Car dans Westworld, si l’on peut apprécier la beauté de certains décors, l’originalité de certains concepts futuristes, la qualité indiscutable de l’interprétation d’un casting « all stars » (Ed Harris, Jeffrey Wright, Evan Rachel Wood, Thandiwe Newton, Aaron Paul… pas vraiment du menu fretin…), l’élégance d’une mise en scène régulièrement sophistiquée, il est difficile objectivement d’identifier le moindre point positif dans un scénario qui n’en est pas un, chaque épisode semblant avancer à l’aveugle entre réalité et virtualité, à travers des temporalités différentes (ou pas ?), des disparitions et réapparitions de personnages permises par la réplicabilité des « hôtes », ces androïdes qui ne rêvent pas de moutons électriques…
La référence à l’immense Philip K. Dick paraît incontournable quand on parle d’une Science-Fiction mettant en scène de dangereux androïdes menaçant l’avenir de l’humanité et des basculements incessants entre différentes réalités : néanmoins si, chez Dick, ces fantasmes délirants nourrissaient une angoisse existentielle profonde (la paranoïa de l’auteur) et une crainte de la mise en place de gouvernement totalitaires, deux sujets toujours pertinents en 2022, il n’y a rien de tout ça chez le Frère Nolan ! Il n’y a guère qu’une fascination perverse pour des mind games (ou des mindfucks, comme on dit de nos jours…) à la vacuité infinie, dissimulée derrière un gloubi-boulga prétentieux (soit un reproche qu’on fait souvent aussi à Christopher…).
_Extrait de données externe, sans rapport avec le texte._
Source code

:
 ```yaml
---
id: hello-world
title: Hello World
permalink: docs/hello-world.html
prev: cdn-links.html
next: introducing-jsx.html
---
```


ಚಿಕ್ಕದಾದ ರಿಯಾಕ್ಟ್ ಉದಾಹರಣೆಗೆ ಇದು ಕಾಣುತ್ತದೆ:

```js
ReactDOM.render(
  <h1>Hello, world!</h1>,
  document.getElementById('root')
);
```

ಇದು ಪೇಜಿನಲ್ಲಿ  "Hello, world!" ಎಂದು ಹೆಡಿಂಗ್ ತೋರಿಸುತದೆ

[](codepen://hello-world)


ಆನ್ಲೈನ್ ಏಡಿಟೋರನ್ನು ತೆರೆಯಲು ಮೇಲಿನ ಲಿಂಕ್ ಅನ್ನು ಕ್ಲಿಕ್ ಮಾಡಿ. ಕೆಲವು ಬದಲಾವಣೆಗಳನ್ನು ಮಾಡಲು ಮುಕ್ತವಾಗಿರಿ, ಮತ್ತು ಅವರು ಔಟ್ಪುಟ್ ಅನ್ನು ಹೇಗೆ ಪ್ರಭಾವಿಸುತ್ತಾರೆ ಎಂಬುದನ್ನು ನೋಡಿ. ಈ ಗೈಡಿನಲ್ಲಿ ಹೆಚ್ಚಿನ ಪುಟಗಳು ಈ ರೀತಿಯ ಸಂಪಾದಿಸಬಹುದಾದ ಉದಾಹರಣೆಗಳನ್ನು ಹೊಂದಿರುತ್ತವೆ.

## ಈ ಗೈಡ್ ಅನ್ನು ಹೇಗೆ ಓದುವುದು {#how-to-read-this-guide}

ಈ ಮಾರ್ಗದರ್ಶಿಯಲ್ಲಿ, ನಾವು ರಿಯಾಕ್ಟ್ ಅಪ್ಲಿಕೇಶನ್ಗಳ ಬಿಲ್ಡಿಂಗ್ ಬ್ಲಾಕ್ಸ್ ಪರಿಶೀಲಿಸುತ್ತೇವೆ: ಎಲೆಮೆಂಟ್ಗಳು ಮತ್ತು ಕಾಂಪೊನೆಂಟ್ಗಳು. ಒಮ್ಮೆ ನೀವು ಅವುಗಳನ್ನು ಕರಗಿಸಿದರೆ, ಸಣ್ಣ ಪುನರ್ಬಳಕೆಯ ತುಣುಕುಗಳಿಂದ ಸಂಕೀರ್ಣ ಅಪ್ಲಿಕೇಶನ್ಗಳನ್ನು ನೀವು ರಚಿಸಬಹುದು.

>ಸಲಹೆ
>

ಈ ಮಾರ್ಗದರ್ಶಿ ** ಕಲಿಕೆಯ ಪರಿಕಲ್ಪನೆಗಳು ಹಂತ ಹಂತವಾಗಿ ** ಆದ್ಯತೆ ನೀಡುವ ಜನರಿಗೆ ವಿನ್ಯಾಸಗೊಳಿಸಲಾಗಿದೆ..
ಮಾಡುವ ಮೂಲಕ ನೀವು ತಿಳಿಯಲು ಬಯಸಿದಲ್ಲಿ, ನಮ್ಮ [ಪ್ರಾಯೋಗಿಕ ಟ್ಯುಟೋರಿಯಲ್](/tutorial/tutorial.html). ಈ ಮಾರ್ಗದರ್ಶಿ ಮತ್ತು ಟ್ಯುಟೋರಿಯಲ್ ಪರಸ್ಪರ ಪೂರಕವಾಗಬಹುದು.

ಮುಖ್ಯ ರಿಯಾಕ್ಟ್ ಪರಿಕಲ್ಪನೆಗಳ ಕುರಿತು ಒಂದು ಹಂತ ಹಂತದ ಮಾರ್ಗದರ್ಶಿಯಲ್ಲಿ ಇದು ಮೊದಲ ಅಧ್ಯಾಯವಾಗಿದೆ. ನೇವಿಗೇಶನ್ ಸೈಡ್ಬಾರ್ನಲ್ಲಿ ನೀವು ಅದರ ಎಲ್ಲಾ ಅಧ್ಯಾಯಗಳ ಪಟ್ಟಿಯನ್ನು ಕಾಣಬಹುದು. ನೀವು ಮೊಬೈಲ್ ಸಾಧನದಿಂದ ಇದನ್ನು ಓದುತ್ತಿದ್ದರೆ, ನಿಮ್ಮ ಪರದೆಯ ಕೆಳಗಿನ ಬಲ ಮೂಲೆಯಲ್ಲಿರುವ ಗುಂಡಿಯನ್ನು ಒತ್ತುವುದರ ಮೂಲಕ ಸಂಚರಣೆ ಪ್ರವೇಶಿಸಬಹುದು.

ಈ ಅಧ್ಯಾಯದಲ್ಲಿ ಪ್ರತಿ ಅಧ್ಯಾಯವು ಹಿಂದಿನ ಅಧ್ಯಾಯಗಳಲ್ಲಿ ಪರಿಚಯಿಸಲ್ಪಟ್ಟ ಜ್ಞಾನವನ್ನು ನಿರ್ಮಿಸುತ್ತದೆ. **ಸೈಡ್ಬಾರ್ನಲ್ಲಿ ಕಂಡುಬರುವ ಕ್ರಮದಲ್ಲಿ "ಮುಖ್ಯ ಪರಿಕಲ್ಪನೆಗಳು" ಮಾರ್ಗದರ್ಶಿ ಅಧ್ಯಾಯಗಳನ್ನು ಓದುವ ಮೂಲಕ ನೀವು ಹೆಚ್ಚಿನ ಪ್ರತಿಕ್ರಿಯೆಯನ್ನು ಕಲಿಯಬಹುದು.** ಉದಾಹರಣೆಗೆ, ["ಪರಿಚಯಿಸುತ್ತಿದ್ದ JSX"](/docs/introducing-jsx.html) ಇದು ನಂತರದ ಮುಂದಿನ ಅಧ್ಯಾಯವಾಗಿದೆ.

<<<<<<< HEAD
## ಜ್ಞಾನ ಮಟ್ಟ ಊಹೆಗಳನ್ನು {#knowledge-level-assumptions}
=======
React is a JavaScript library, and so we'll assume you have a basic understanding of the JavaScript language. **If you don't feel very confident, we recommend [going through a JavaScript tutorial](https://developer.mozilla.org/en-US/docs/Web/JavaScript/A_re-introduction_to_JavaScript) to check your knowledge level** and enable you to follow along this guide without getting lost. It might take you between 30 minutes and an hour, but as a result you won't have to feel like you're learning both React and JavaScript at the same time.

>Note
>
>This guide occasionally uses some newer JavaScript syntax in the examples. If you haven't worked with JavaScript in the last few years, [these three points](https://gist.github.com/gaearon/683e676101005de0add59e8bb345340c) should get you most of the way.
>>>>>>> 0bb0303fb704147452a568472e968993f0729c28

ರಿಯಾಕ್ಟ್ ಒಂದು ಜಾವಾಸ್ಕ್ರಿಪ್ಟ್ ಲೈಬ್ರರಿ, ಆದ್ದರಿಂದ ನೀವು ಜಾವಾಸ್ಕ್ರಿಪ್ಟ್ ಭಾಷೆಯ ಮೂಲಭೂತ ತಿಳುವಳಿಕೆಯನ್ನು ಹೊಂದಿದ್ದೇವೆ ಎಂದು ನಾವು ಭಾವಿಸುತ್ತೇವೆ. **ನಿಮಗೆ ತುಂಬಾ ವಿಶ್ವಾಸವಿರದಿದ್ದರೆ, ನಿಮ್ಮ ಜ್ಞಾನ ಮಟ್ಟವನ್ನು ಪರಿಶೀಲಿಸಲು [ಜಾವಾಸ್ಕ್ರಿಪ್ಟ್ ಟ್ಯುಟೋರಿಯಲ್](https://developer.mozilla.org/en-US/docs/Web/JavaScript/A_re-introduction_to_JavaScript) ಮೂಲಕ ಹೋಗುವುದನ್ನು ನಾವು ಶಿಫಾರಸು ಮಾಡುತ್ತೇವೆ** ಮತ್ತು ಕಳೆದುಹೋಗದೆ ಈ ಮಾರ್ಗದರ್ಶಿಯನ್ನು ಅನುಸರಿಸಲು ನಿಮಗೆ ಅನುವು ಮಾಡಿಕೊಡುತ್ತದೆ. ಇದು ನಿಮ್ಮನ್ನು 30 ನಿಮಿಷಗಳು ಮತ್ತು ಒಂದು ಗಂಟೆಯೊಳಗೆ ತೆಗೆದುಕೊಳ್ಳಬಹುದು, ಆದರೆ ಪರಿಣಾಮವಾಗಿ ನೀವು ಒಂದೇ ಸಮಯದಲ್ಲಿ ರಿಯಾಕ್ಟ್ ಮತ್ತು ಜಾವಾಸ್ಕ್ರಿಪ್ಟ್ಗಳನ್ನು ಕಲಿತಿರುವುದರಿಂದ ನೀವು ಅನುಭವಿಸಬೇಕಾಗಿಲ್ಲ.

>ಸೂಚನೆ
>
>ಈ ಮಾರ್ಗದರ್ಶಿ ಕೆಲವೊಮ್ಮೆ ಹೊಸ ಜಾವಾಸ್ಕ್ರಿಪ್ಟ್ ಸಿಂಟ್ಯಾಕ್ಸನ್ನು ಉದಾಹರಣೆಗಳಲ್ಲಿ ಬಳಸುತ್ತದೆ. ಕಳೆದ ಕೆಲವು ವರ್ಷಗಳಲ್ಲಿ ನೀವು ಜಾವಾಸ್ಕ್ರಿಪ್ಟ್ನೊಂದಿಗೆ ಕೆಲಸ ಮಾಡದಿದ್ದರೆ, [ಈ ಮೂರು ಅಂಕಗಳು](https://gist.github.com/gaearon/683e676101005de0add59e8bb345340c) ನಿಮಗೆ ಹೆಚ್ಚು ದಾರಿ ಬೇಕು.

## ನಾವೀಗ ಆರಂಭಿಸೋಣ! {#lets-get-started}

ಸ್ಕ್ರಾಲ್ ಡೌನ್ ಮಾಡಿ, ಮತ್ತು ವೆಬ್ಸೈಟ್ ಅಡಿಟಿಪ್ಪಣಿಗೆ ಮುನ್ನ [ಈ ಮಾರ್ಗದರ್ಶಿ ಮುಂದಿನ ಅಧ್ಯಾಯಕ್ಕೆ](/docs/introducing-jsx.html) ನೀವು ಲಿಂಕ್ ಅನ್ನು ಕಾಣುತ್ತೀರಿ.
Se déroulant 7 ans après les évènements de la troisième saison, qu’on avait pu trouver amusante grâce à ses aspects de cheap SF et une sorte de débilité caricaturale qui engendrait un peu de sympathie, cette quatrième saison décrit la réalisation des plans de Charlotte Hale (une Tessa Thomson au jeu moins convaincant que celui de ses collègues), habitée désormais pas l’esprit de Dolorès : le monde – curieusement réduit à une version futuriste de New York – peuplé d’humains est devenu, par un savoureux retournement des choses, un parc d’attraction pour les « hôtes ». Face à elle, se dressent quelques résistants traqués par sa police, et surtout le couple formé par Bernard, qui a un plan complexe pour sauver l’humanité impliquant le Sublime (désormais dissimulé dans le fameux Hoover Dam, un site des plus spectaculaires), et Maeve, qui ne sert pas à grand-chose dans cette saison. Si l’on ajoute qu’une jeune femme – scénariste de profession, si, si – ressemblant comme deux gouttes d’eau à Dolorès, se pose des questions sur sa propre existence, on a le point de départ parfait pour une autre série de 8 épisodes qui ne font quasiment aucun sens (mais, on l’a dit, permettent d’alimenter des discussions sur les réseaux sociaux).
Et à la fin, alors que tout pourrait se terminer là dans un holocauste global représenté par une dizaine de figurants morts dans une rue déserte, on nous annonce que, eh bien, non, il y a encore une « dernière partie à jouer » ! Si la cinquième (et dernière, promis, juré) saison de Westworld n’est pas encore confirmée par HBO, échaudée par l’effondrement logique de l’audience de la série, elle pourrait bien voir notre retour dans le parc à thème initial !
On espère quand même qu’un responsable de chez HBO le sera assez (responsable) pour débrancher la machine qui maintient artificiellement en vie une série plongée depuis longtemps en état de mort cérébrale.